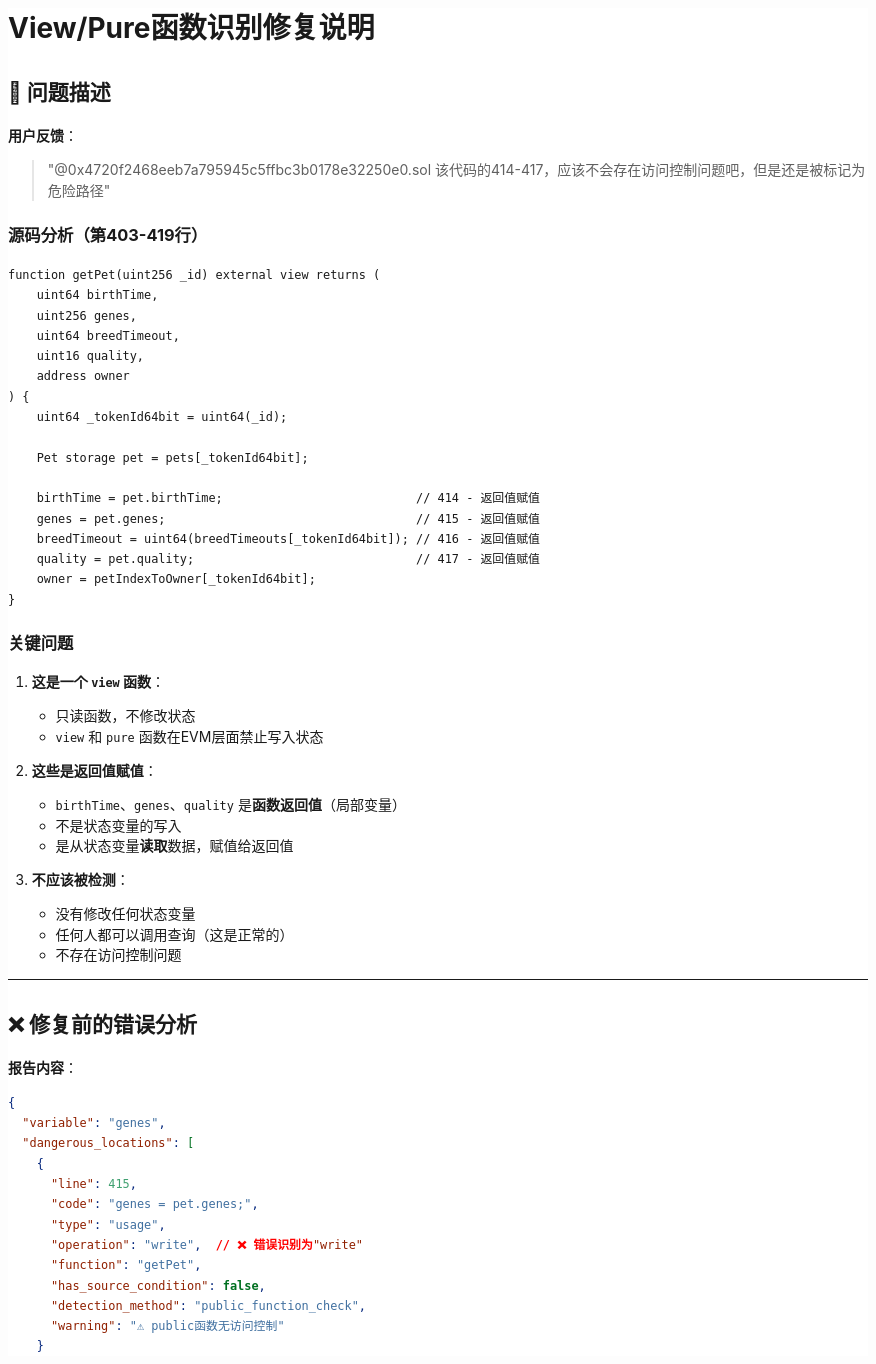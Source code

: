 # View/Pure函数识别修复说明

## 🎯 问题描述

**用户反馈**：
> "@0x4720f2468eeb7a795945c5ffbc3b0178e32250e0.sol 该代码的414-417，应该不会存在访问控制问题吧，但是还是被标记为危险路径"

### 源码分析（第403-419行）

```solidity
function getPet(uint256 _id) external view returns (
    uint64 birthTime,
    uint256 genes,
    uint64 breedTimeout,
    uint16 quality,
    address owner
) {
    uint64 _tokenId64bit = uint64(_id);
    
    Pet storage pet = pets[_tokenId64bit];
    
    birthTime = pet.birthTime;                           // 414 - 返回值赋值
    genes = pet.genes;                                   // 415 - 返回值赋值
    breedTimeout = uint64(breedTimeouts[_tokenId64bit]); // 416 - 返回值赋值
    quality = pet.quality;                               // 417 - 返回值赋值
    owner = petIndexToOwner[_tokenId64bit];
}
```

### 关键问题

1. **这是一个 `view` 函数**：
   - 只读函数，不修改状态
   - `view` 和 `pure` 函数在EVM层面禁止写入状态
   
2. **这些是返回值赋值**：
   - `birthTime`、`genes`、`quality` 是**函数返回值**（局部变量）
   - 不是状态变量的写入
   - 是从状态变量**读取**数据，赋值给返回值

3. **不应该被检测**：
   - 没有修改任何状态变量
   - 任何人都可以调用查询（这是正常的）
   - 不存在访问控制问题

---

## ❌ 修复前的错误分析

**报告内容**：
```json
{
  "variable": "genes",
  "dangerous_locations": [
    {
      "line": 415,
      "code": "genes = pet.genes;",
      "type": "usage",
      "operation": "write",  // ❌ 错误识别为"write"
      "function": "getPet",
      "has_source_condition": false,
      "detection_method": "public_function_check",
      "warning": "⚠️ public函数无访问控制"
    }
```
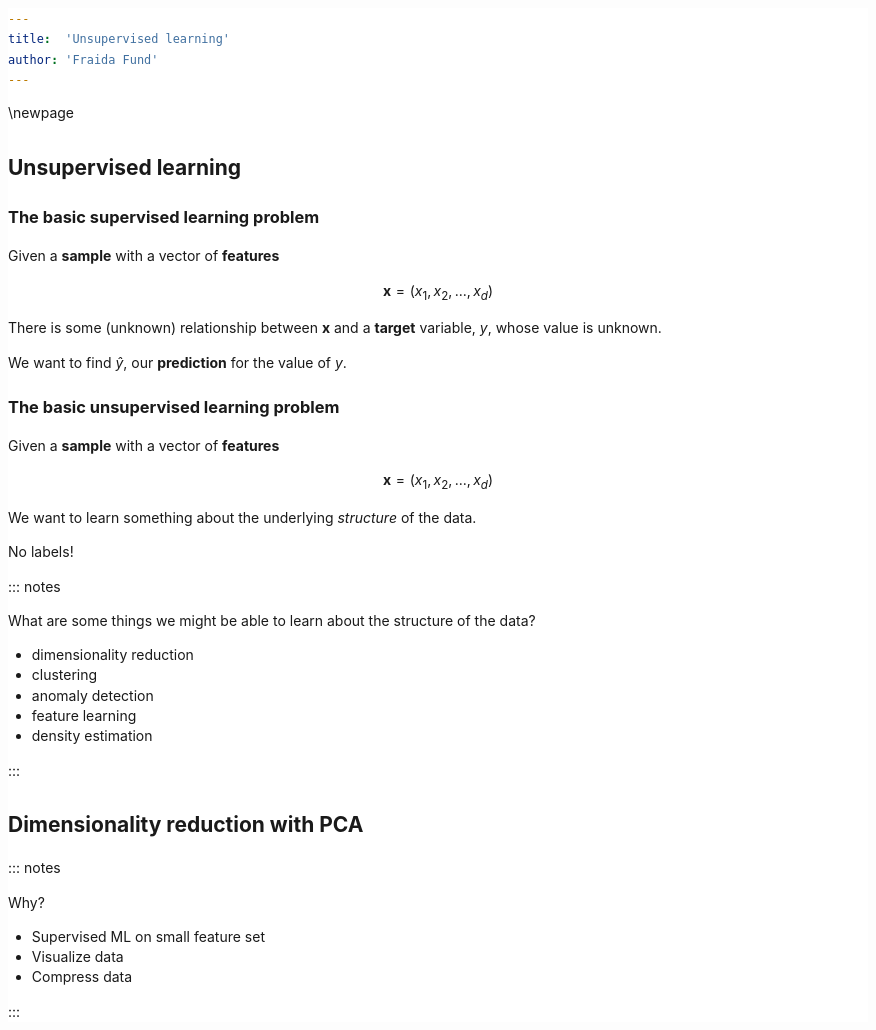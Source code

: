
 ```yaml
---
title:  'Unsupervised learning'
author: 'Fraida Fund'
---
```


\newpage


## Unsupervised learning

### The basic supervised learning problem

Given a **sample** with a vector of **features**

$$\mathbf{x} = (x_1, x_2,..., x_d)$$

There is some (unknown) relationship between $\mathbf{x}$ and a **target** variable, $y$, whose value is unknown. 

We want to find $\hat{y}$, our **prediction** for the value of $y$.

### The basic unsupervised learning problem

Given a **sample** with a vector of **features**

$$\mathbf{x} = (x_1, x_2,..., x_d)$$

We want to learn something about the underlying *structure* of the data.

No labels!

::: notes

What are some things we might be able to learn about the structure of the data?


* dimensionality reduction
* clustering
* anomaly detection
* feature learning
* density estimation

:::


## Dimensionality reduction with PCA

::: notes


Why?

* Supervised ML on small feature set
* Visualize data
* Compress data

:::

◇ ◇ ◇

» ACTION ITEM
The pictures stay out; please reproduce everything else in the entries exactly.

» SOLUTION
Source code

: # View/Pure函数识别修复说明

## 🎯 问题描述

**用户反馈**：
> "@0x4720f2468eeb7a795945c5ffbc3b0178e32250e0.sol 该代码的414-417，应该不会存在访问控制问题吧，但是还是被标记为危险路径"

### 源码分析（第403-419行）

```solidity
function getPet(uint256 _id) external view returns (
    uint64 birthTime,
    uint256 genes,
    uint64 breedTimeout,
    uint16 quality,
    address owner
) {
    uint64 _tokenId64bit = uint64(_id);
    
    Pet storage pet = pets[_tokenId64bit];
    
    birthTime = pet.birthTime;                           // 414 - 返回值赋值
    genes = pet.genes;                                   // 415 - 返回值赋值
    breedTimeout = uint64(breedTimeouts[_tokenId64bit]); // 416 - 返回值赋值
    quality = pet.quality;                               // 417 - 返回值赋值
    owner = petIndexToOwner[_tokenId64bit];
}
```

### 关键问题

1. **这是一个 `view` 函数**：
   - 只读函数，不修改状态
   - `view` 和 `pure` 函数在EVM层面禁止写入状态
   
2. **这些是返回值赋值**：
   - `birthTime`、`genes`、`quality` 是**函数返回值**（局部变量）
   - 不是状态变量的写入
   - 是从状态变量**读取**数据，赋值给返回值

3. **不应该被检测**：
   - 没有修改任何状态变量
   - 任何人都可以调用查询（这是正常的）
   - 不存在访问控制问题

---

## ❌ 修复前的错误分析

**报告内容**：
```json
{
  "variable": "genes",
  "dangerous_locations": [
    {
      "line": 415,
      "code": "genes = pet.genes;",
      "type": "usage",
      "operation": "write",  // ❌ 错误识别为"write"
      "function": "getPet",
      "has_source_condition": false,
      "detection_method": "public_function_check",
      "warning": "⚠️ public函数无访问控制"
    }
```
Source code

:
 ```yaml
---
title:  'Unsupervised learning'
author: 'Fraida Fund'
---
```


\newpage


## Unsupervised learning

### The basic supervised learning problem

Given a **sample** with a vector of **features**

$$\mathbf{x} = (x_1, x_2,..., x_d)$$

There is some (unknown) relationship between $\mathbf{x}$ and a **target** variable, $y$, whose value is unknown. 

We want to find $\hat{y}$, our **prediction** for the value of $y$.

### The basic unsupervised learning problem

Given a **sample** with a vector of **features**

$$\mathbf{x} = (x_1, x_2,..., x_d)$$

We want to learn something about the underlying *structure* of the data.

No labels!

::: notes

What are some things we might be able to learn about the structure of the data?


* dimensionality reduction
* clustering
* anomaly detection
* feature learning
* density estimation

:::


## Dimensionality reduction with PCA

::: notes


Why?

* Supervised ML on small feature set
* Visualize data
* Compress data

:::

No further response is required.